National Bank of Omaha Penalized for Illegal Credit Card Practices
The bank lured customers into add-on products and fake credit monitoring services
The Consumer Financial Protection Bureau (CFPB) has issued an order to First National Bank of Omaha to pay back $27.75 million to the approximately 257,000 consumers it harmed through illegal practices using credit card add-on products. It will also have to pay $4.5 million to the CFPB as a civil money penalty.
"First National Bank of Omaha violated the trust of its customers by illegally signing them up for credit card add-on products," said CFPB Director Richard Cordray.
The CFPB's order, issued under the authority of the Dodd-Frank Wall Street Reform and Consumer Protection Act, covers First National's unfair billing practices from 1997 through 2012 and its deceptive enrollment practices from 2010 through 2012. These practices were stopped after the CFPB made a supervisory exam.
The bank lured customers into purchasing add-on products for debt cancellation using deceptive marketing techniques. It also charged them for monitoring services for their credit that they never received.

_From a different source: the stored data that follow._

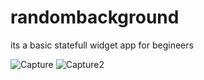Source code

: # randombackground
its a basic statefull widget app for begineers




![Capture](https://user-images.githubusercontent.com/43866043/66235049-d4f59980-e70c-11e9-99ba-a8d16e4ae8a8.PNG)
![Capture2](https://user-images.githubusercontent.com/43866043/66235053-d626c680-e70c-11e9-9e6f-f0faec1120ed.PNG)
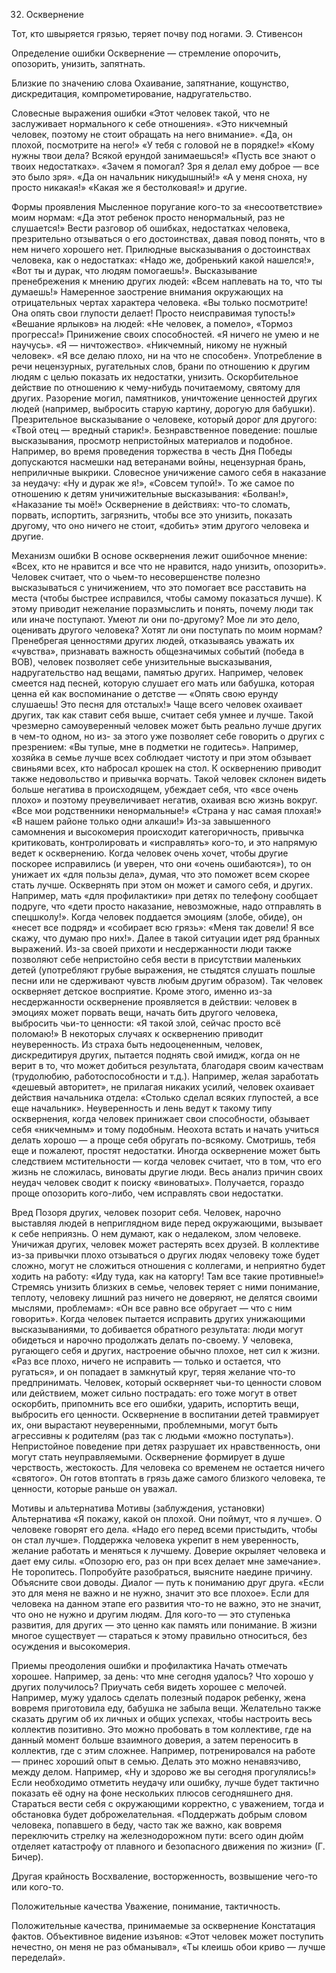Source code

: 32. Осквернение

Тот, кто швыряется грязью, теряет почву под ногами.
Э. Стивенсон

Определение ошибки
Осквернение — стремление опорочить, опозорить, унизить, запятнать.

Близкие по значению слова
Охаивание, запятнание, кощунство, дискредитация, компрометирование, надругательство.

Словесные выражения ошибки
«Этот человек такой, что не заслуживает нормального к себе отношения».
«Это никчемный человек, поэтому не стоит обращать на него внимание».
«Да, он плохой, посмотрите на него!»
«У тебя с головой не в порядке!»
«Кому нужны твои дела? Всякой ерундой занимаешься!»
«Пусть все знают о твоих недостатках».
«Зачем я помогал? Зря я делал ему доброе — все это было зря».
«Да он начальник никудышный!»
«А у меня сноха, ну просто никакая!»
«Какая же я бестолковая!» и другие.

Формы проявления
Мысленное поругание кого-то за «несоответствие» моим нормам: «Да этот ребенок просто ненормальный, раз не слушается!»
Вести разговор об ошибках, недостатках человека, презрительно отзываться о его достоинствах, давая повод понять, что в нем ничего хорошего нет.
Прилюдные высказывания о достоинствах человека, как о недостатках: «Надо же, добренький какой нашелся!», «Вот ты и дурак, что людям помогаешь!». Высказывание пренебрежения к мнению других людей: «Всем наплевать на то, что ты думаешь!»
Намеренное заострение внимания окружающих на отрицательных чертах характера человека. «Вы только посмотрите! Она опять свои глупости делает! Просто неисправимая тупость!»
«Вешание ярлыков» на людей: «Не человек, а помело», «Тормоз прогресса!»
Принижение своих способностей. «Я ничего не умею и не научусь». «Я — ничтожество». «Никчемный, никому не нужный человек». «Я все делаю плохо, ни на что не способен».
Употребление в речи нецензурных, ругательных слов, брани по отношению к другим людям с целью показать их недостатки, унизить.
Оскорбительное действие по отношению к чему-нибудь почитаемому, святому для других. Разорение могил, памятников, уничтожение ценностей других людей (например, выбросить старую картину, дорогую для бабушки).
Презрительное высказывание о человеке, который дорог для другого: «Твой отец — вредный старик!».
Безнравственное поведение: пошлые высказывания, просмотр непристойных материалов и подобное. Например, во время проведения торжества в честь Дня Победы допускаются насмешки над ветеранами войны, нецензурная брань, неприличные выкрики.
Словесное уничижение самого себя в наказание за неудачу: «Ну и дурак же я!», «Совсем тупой!». То же самое по отношению к детям уничижительные высказывания: «Болван!», «Наказание ты моё!»
Осквернение в действиях: что-то сломать, порвать, испортить, загрязнить, чтобы все это унизить, показать другому, что оно ничего не стоит, «добить» этим другого человека и другие.

Механизм ошибки
В основе осквернения лежит ошибочное мнение: «Всех, кто не нравится и все что не нравится, надо унизить, опозорить».
Человек считает, что о чьем-то несовершенстве полезно высказываться с уничижением, что это помогает все расставить на места (чтобы быстрее исправился, чтобы самому показаться лучше). К этому приводит нежелание поразмыслить и понять, почему люди так или иначе поступают. Умеют ли они по-другому? Мое ли это дело, оценивать другого человека? Хотят ли они поступать по моим нормам?
Пренебрегая ценностями других людей, отказываясь уважать их «чувства», признавать важность общезначимых событий (победа в ВОВ), человек позволяет себе унизительные высказывания, надругательство над вещами, памятью других. Например, человек смеется над песней, которую слушает его мать или бабушка, которая ценна ей как воспоминание о детстве — «Опять свою ерунду слушаешь! Это песня для отсталых!»
Чаще всего человек охаивает других, так как ставит себя выше, считает себя умнее и лучше. Такой чрезмерно самоуверенный человек может быть реально лучше других в чем-то одном, но из- за этого уже позволяет себе говорить о других с презрением: «Вы тупые, мне в подметки не годитесь». Например, хозяйка в семье лучше всех соблюдает чистоту и при этом обзывает свиньями всех, кто набросал крошек на стол.
К осквернению приводит также недовольство и привычка ворчать. Такой человек склонен видеть больше негатива в происходящем, убеждает себя, что «все очень плохо» и поэтому преувеличивает негатив, охаивая всю жизнь вокруг. «Все мои родственники ненормальные!» «Страна у нас самая плохая!» «В нашем районе только одни алкаши!»
Из-за завышенного самомнения и высокомерия происходит категоричность, привычка критиковать, контролировать и «исправлять» кого-то, и это напрямую ведет к осквернению. Когда человек очень хочет, чтобы другие поскорее исправились (и уверен, что они «очень ошибаются»), то он унижает их «для пользы дела», думая, что это поможет всем скорее стать лучше. Осквернять при этом он может и самого себя, и других. Например, мать «для профилактики» при детях по телефону сообщает подруге, что «дети просто наказание, невозможные, надо отправлять в спецшколу!».
Когда человек поддается эмоциям (злобе, обиде), он «несет все подряд» и «собирает всю грязь»: «Меня так довели! Я все скажу, что думаю про них!». Далее в такой ситуации идет ряд бранных выражений.
Из-за своей прихоти и несдержанности люди также позволяют себе непристойно себя вести в присутствии маленьких детей (употребляют грубые выражения, не стыдятся слушать пошлые песни или не сдерживают чувств любым другим образом). Так человек оскверняет детское восприятие.
Кроме этого, именно из-за несдержанности осквернение проявляется в действии: человек в эмоциях может порвать вещи, начать бить другого человека, выбросить чьи-то ценности: «Я такой злой, сейчас просто всё поломаю!»
В некоторых случаях к осквернению приводит неуверенность. Из страха быть недооцененным, человек, дискредитируя других, пытается поднять свой имидж, когда он не верит в то, что может добиться результата, благодаря своим качествам (трудолюбию, работоспособности и т.д.). Например, желая заработать «дешевый авторитет», не прилагая никаких усилий, человек охаивает действия начальника отдела: «Столько сделал всяких глупостей, а все еще начальник».
Неуверенность и лень ведут к такому типу осквернения, когда человек принижает свои способности, обзывает себя «никчемным» и тому подобным. Неохота встать и начать учиться делать хорошо — а проще себя обругать по-всякому. Смотришь, тебя еще и пожалеют, простят недостатки.
Иногда осквернение может быть следствием мстительности — когда человек считает, что в том, что его жизнь не сложилась, виноваты другие люди. Весь анализ причин своих неудач человек сводит к поиску «виноватых». Получается, гораздо проще опозорить кого-либо, чем исправлять свои недостатки.

Вред
Позоря других, человек позорит себя. Человек, нарочно выставляя людей в неприглядном виде перед окружающими, вызывает к себе неприязнь. О нем думают, как о недалеком, злом человеке.
Уничижая других, человек может растерять всех друзей. В коллективе из-за привычки плохо отзываться о других людях человеку тоже будет сложно, могут не сложиться отношения с коллегами, и неприятно будет ходить на работу: «Иду туда, как на каторгу! Там все такие противные!»
Стремясь унизить близких в семье, человек теряет с ними понимание, теплоту, человеку лишний раз ничего не доверяют, не делятся своими мыслями, проблемам»: «Он все равно все обругает — что с ним говорить».
Когда человек пытается исправить других унижающими высказываниями, то добивается обратного результата: люди могут обидеться и нарочно продолжать делать по-своему.
У человека, ругающего себя и других, настроение обычно плохое, нет сил к жизни. «Раз все плохо, ничего не исправить — только и остается, что ругаться», и он попадает в замкнутый круг, теряя желание что-то предпринимать.
Человек, который оскверняет чьи-то ценности словом или действием, может сильно пострадать: его тоже могут в ответ оскорбить, припомнить все его ошибки, ударить, испортить вещи, выбросить его ценности.
Осквернение в воспитании детей травмирует их, они вырастают неуверенными, проблемными, могут быть агрессивны к родителям (раз так с людьми «можно поступать»). Непристойное поведение при детях разрушает их нравственность, они могут стать неуправляемыми.
Осквернение формирует в душе черствость, жестокость. Для человека со временем не остается ничего «святого». Он готов втоптать в грязь даже самого близкого человека, те ценности, которые раньше он уважал.

Мотивы и альтернатива
Мотивы (заблуждения, установки)	Альтернатива
«Я покажу, какой он плохой. Они поймут, что я лучше».	О человеке говорят его дела.
«Надо его перед всеми пристыдить, чтобы он стал лучше».	Поддержка человека укрепит в нем уверенность, желание работать и меняться к лучшему. Доверие окрыляет человека и дает ему силы.
«Опозорю его, раз он при всех делает мне замечание».	Не торопитесь. Попробуйте разобраться, выясните наедине причину. Объясните свои доводы. Диалог — путь к пониманию друг друга.
«Если это для меня не важно и не нужно, значит это все плохое».	Если для человека на данном этапе его развития что-то не важно, это не значит, что оно не нужно и другим людям. Для кого-то — это ступенька развития, для других — это ценно как память или понимание. В жизни многое существует — стараться к этому правильно относиться, без осуждения и высокомерия.

Приемы преодоления ошибки и профилактика
Начать отмечать хорошее. Например, за день: что мне сегодня удалось? Что хорошо у других получилось? Приучать себя видеть хорошее с мелочей. Например, мужу удалось сделать полезный подарок ребенку, жена вовремя приготовила еду, бабушка не забыла вещи.
Желательно также сказать другим об их личных и общих успехах, чтобы настроить весь коллектив позитивно. Это можно пробовать в том коллективе, где на данный момент больше взаимного доверия, а затем переносить в коллектив, где с этим сложнее. Например, потренировался на работе — принес хороший опыт в семью. Делать это можно ненавязчиво, между делом. Например, «Ну и здорово же вы сегодня прогулялись!»
Если необходимо отметить неудачу или ошибку, лучше будет тактично показать её одну на фоне нескольких плюсов сегодняшнего дня.
Стараться вести себя с окружающими корректно, с уважением, тогда и обстановка будет доброжелательная.
«Поддержать добрым словом человека, попавшего в беду, часто так же важно, как вовремя переключить стрелку на железнодорожном пути: всего один дюйм отделяет катастрофу от плавного и безопасного движения по жизни» (Г. Бичер).

Другая крайность
Восхваление, восторженность, возвышение чего-то или кого-то.

Положительные качества
Уважение, понимание, тактичность.

Положительные качества, принимаемые за осквернение
Констатация фактов. Объективное видение изъянов: «Этот человек может поступить нечестно, он меня не раз обманывал», «Ты клеишь обои криво — лучше переделай».
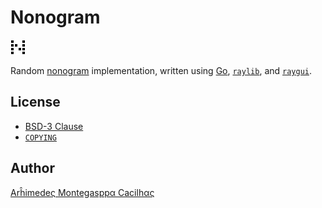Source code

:[bsd-3-clause]: https://opensource.org/licenses/BSD-3-Clause
[copying]: https://github.com/cacilhas/nonogram/blob/master/COPYING
[golang]: https://golang.org/
[nonogram]: https://en.wikipedia.org/wiki/Nonogram
[raylib]: https://www.raylib.com/
[raygui]: https://github.com/raysan5/raygui

# Nonogram

![Nonogram](./icon.png)

Random [nonogram][nonogram] implementation, written using [Go][golang],
[`raylib`][raylib], and [`raygui`][raygui].

## License

- [BSD-3 Clause][bsd-3-clause]
- [`COPYING`][copying]

## Author

[Arĥimedeς Montegasppα Cacilhας](mailto:batalema@cacilhas.info)
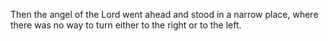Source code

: Then the angel of the Lord went ahead and stood in a narrow place, where there was no way to turn either to the right or to the left.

From 2002 through at least 2012, First National offered debt cancellation products, such as "Secure Credit" and "Payment Protection," as add-ons to their credit cards, promoting them as if they provided a payment every month to the account of the cardholder if certain hardships occurred, such as involuntary unemployment, hospitalization, or disability. The cardholder was charged a monthly fee. In addition, it also offered products that supposedly monitored the customer's credit, such as "Privacy Guard" and "IdentitySecure," for potential abnormalities like identify theft and fraud, as well as to provide them with a copy of their credit report.
The bank concealed from consumers that it was selling them a product, making them listen to a sales pitch about debt cancellation add-on products by implying that they were required to stay on the phone while their cards activated. It distracted customers into purchasing products and deceived them into believing either that they were not making a purchase or that they would not have to pay for the product. It also deceived ineligible customers into believing that they were in fact eligible for the products.
Furthermore, after consumers had been lured into purchasing the debt cancellation benefits, the bank's eligibility standards and administrative requirements were so strict that most of the consumers were not able to obtain the benefits. Then the bank made it difficult for them to cancel the products, awarding customer representatives monetary incentives whenever he or she was able to keep the consumer enrolled when they tried to cancel and forcing consumers to demand cancellation numerous times successively.
Finally, many cardholders never received the credit monitoring services they paid for because the bank did not process their authorization correctly. Other times, some credit reporting companies could not process the authorizations because they could not match the consumer's information to their files.
Under the CFPB's order, First National must repay an estimated $27.75 million to the roughly 257,000 consumers it subjected to deceptive marketing or unfair practices, end its unfair practices, including the unfair billing of consumers for products they have not received, and pay a $4.5 million penalty to the CFPB.
The CFPB conducted its investigation together with the Office of the Comptroller of the Currency, which has issued a separate order for restitution and a $3 million civil penalty.